The jet stream is a river of fast moving
air in the upper atmosphere. It steers storms and moves
weather patterns across the globe.
Jet streams and climate change
Jet stream is driven partly by the temperature differential between the
Arctic and the mid-latitudes.
If the temperature differential is large then the jet stream speeds up (zonal flow).
If the temperature differential reduces because of a warming Arctic then the jet stream weakens (trough/ridge) flow.
When the jet stream goes up (ridge) we see warm and dry weather. When the jet stream takes dip (trough) we see cooler and wetter weather.
Rossby waves
The undulations of the upper-level westerly winds
Seen from space, Rossby waves have about half the rotational speed of Earth.
Water Cycle and Precipitation
Hydrologic cycle
- Movement of water among the great global reservoirs
States of water
- A change of state from solid to liquid or liquid to gas absorbs latent heat from the surroundings
- That means atent heat is released when clouds from (condensation) and absorbed when water evaporates from the plant’s surface
Condensation releases energy
Humidity
- The measure of the water vapour in the air
- The maximum quantity of moisture that air can hold increases with the air temperature
Relative humidity = Actual water vapour X 100 / Maximum water vapour possible at that air temperature
Relative Humidity
- Imagine temperatures increasing over the day. The relative humidity would decline even if the amount of water vapour In the air stayed the same. This is because warmer air cab hold more water
When it is 100% it means that air cannot hold more water particles
Dew point temperature
The temperature at which a mass of air holds its maximum capacity of water vapour.
What do we use coasters?
- When cooling air reaches the dew point temperature condensation begins, forming dew or frost.
- End up with frost under 0 degrees
Example: Dew point and humidity
Relative humidity is often lower during the day
- T <Td and Td > 0 degrees C then dew formation
- T<Td, and Td<0 degrees C then frozen dew formations
Adiabatic Process
- An adiabatic process is a change in temperature within a gas that occurs only as a result of a change in pressure.

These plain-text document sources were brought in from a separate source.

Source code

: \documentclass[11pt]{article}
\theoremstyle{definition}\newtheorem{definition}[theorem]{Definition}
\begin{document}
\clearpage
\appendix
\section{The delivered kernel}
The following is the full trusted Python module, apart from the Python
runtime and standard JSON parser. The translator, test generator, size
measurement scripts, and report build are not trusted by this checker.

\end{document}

- This is important in studying weather and the motion of air because atmospheric pressure decreases with altitude.
- If you lift a parcel of air away from the surface, the pressure on the parcel decreases
- In an adiabatic process, there is no exchange of heat with the surrounding environment.
Vertical air motion
- Imagine there is an area of low pressure or convergence at the surface, causing air to rise
- Will it warm and contract or be cold and expand
Fog
A cloud layer close to the surface, formed when the air and dew point temperatures are nearly identical
Radiation fog
This forms when a surface cools the air directly above, often form at night.
A valley fog, in which cold air descends down a valley, is like a
radiation fog.
Advection fog
This forms when air migrates to a place where the conditions allow saturation to occur. This happens along some coastlines and is called a sea
fog. (where?)
Forms of precipitation
Once we have lifted air and generated a cloud, precipitation is possible.
Outside of the tropics, almost all precipitation begins as snow or ice.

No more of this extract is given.